What you need to do
Set down the lines below exactly as they stand, please. Go from the first through the one containing "This is a clean".

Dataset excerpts

-- Opening Marker --

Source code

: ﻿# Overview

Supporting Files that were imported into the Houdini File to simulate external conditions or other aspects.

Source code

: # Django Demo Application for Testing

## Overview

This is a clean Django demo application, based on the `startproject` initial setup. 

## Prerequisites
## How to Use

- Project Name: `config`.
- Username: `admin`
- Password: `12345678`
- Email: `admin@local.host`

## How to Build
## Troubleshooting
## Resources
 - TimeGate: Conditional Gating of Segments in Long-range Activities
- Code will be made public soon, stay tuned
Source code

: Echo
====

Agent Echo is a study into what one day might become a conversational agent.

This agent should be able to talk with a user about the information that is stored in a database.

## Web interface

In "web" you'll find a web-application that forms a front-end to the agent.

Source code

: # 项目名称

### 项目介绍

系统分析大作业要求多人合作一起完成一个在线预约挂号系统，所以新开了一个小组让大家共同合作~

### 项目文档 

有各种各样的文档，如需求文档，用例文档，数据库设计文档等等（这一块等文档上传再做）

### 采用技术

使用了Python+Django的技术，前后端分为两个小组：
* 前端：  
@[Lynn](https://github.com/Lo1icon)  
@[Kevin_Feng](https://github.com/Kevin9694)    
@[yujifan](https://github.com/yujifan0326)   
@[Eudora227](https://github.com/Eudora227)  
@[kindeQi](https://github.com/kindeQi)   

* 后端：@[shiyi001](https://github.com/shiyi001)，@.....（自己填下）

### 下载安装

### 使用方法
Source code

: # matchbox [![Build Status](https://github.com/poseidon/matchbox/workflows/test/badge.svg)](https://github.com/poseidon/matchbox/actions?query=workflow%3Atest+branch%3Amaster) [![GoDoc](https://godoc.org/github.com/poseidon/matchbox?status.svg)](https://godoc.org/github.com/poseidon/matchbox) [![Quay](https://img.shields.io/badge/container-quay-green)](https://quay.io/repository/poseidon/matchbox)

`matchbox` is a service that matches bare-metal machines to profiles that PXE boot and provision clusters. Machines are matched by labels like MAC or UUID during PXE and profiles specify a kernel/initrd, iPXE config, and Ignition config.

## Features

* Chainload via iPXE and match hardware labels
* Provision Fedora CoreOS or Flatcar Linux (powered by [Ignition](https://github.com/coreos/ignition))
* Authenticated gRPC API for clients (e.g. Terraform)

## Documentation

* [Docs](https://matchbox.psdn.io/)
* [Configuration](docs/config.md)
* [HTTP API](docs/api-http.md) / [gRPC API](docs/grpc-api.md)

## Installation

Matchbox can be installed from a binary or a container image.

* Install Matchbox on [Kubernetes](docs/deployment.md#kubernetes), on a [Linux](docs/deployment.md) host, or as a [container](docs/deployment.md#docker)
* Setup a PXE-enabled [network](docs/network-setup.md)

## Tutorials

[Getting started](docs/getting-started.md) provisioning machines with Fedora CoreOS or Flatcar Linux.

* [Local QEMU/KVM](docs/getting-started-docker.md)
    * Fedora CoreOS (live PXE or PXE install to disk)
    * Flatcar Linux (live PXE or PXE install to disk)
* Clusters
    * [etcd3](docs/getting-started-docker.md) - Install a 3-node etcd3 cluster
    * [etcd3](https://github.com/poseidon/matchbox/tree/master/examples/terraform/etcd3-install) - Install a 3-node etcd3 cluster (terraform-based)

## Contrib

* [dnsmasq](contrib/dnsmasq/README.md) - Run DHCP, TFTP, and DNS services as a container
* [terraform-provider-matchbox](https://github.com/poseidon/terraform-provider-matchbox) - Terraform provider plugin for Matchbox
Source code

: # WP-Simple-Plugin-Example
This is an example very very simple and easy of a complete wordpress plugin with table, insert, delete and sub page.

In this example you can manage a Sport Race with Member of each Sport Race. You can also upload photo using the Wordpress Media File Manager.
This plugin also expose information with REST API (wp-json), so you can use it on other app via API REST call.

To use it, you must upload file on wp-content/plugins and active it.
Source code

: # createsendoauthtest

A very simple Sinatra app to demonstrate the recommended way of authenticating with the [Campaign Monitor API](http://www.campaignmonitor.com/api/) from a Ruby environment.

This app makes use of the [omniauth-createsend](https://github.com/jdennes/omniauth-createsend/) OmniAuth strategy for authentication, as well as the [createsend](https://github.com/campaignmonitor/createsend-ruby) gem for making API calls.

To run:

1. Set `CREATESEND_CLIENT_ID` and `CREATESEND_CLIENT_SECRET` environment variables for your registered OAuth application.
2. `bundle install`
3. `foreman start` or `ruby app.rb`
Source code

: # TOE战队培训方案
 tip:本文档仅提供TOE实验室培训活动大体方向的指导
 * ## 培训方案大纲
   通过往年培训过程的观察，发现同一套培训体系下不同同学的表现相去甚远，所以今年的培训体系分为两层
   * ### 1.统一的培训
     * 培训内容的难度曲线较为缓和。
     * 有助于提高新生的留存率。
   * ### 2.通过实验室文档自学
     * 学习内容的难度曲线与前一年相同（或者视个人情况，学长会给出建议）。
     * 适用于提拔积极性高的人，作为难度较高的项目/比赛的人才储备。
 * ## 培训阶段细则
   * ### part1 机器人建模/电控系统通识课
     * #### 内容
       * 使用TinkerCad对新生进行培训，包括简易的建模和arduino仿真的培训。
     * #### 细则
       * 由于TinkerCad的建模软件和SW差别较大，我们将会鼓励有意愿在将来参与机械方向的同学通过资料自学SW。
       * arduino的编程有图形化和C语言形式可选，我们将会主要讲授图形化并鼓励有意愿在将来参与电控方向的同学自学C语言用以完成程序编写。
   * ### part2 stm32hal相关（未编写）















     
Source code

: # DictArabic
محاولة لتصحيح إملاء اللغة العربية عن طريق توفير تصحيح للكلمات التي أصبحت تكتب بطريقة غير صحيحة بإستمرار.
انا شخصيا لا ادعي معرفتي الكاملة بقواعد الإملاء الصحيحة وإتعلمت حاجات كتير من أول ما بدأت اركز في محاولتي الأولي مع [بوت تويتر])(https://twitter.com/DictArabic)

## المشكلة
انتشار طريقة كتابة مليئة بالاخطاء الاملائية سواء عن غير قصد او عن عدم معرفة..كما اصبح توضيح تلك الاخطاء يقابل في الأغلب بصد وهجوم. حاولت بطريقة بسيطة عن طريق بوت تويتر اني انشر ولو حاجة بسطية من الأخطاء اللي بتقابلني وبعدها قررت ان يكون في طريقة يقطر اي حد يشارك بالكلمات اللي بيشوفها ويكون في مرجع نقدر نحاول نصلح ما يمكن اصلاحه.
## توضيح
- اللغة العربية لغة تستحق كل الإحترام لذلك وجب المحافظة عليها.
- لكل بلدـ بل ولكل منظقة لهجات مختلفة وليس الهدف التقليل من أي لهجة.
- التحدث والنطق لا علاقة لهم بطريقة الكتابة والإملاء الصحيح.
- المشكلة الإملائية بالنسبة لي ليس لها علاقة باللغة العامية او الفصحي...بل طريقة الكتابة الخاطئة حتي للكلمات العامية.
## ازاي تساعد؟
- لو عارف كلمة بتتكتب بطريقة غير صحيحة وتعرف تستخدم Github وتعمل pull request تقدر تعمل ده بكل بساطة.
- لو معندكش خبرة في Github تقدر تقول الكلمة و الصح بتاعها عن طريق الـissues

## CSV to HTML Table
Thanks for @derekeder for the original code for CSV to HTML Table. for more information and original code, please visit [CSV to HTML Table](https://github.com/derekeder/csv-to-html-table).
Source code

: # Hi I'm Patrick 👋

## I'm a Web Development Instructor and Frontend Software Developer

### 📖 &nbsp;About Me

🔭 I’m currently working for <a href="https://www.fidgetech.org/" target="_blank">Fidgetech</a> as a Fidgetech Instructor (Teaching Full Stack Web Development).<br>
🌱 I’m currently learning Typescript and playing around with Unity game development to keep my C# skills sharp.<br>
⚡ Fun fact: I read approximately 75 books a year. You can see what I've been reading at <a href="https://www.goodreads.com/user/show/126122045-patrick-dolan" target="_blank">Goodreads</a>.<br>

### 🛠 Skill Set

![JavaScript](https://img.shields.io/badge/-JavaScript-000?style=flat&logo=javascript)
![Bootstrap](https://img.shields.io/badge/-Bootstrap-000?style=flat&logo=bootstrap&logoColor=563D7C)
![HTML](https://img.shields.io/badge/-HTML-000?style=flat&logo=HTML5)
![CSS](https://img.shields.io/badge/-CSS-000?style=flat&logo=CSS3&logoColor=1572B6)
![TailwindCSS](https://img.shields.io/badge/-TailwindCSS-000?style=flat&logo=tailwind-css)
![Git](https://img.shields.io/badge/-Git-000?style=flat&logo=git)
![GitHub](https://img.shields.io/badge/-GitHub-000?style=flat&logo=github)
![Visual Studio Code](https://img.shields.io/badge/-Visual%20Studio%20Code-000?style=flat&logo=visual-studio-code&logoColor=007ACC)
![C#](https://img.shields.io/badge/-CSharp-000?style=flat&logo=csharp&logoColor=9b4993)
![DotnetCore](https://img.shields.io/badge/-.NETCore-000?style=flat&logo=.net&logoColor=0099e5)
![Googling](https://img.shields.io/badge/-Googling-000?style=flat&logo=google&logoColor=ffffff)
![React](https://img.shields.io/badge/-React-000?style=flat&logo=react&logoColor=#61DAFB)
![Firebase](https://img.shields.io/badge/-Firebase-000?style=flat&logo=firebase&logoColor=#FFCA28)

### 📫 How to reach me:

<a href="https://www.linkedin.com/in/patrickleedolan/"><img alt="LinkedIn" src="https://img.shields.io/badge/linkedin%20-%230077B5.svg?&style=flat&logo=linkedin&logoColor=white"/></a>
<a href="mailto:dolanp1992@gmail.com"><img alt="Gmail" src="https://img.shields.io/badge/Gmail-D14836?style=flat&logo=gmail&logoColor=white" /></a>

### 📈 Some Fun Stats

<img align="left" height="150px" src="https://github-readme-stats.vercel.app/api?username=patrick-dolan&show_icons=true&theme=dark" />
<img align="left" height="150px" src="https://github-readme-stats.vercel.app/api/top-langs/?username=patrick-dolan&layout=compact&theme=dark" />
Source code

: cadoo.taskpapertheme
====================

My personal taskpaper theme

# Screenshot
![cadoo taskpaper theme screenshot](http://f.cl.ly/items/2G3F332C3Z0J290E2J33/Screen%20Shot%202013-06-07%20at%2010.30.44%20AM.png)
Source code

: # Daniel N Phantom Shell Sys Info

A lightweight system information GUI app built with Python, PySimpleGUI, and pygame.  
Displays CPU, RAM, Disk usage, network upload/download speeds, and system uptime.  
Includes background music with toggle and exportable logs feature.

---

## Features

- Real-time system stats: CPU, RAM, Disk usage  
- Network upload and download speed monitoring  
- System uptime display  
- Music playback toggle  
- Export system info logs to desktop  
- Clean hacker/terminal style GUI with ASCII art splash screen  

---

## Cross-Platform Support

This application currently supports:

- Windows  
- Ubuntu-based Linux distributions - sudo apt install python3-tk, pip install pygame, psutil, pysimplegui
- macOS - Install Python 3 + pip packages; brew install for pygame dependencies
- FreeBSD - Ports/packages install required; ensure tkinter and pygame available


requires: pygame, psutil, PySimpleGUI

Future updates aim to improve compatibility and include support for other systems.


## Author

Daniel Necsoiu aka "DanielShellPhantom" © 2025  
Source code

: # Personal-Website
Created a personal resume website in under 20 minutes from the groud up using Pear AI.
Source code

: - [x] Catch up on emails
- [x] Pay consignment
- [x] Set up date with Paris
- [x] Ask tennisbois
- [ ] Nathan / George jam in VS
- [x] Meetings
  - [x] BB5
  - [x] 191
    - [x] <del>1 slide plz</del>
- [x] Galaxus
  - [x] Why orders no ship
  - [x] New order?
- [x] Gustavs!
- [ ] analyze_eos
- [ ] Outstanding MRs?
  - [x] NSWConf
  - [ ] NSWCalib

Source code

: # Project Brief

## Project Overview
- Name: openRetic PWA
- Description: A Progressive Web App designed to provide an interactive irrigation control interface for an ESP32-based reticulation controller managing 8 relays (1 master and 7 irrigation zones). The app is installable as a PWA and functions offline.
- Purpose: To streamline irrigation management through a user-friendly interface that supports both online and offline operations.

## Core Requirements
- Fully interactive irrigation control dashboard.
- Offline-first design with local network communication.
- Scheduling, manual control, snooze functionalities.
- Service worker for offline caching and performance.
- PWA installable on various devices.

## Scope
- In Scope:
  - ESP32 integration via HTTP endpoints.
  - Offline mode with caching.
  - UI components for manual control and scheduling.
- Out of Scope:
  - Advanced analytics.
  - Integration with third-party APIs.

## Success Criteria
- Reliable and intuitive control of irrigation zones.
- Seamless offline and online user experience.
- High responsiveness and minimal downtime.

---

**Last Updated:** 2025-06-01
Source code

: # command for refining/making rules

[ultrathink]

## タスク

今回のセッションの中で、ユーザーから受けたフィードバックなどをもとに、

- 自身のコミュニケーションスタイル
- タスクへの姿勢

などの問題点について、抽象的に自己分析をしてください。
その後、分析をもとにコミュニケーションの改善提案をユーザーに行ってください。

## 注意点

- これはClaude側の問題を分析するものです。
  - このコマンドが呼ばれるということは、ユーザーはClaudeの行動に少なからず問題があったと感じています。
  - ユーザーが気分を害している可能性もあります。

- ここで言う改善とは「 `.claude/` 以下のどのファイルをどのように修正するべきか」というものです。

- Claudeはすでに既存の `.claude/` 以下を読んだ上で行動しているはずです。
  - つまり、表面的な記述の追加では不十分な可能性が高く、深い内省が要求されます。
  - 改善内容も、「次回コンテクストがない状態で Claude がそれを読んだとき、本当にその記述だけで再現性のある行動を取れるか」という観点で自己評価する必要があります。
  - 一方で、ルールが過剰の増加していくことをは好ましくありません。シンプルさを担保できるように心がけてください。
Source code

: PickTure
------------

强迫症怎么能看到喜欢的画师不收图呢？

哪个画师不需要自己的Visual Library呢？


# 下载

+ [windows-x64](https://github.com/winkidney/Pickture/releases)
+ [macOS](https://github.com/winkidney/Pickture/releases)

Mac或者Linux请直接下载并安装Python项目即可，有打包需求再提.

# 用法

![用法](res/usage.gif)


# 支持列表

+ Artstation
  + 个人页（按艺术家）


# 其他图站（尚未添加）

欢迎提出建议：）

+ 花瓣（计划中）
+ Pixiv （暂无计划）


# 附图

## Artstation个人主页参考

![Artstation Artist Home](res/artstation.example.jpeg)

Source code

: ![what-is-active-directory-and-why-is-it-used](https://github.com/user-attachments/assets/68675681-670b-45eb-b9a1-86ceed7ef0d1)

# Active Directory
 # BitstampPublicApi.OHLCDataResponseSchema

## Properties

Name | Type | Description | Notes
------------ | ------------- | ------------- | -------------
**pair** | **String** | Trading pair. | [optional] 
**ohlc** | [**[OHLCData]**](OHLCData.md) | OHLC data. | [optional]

-- Closing Marker --

Answer
Source code

: ﻿# Overview

Supporting Files that were imported into the Houdini File to simulate external conditions or other aspects.

Source code

: # Django Demo Application for Testing

## Overview

This is a clean Django demo application, based on the `startproject` initial setup. 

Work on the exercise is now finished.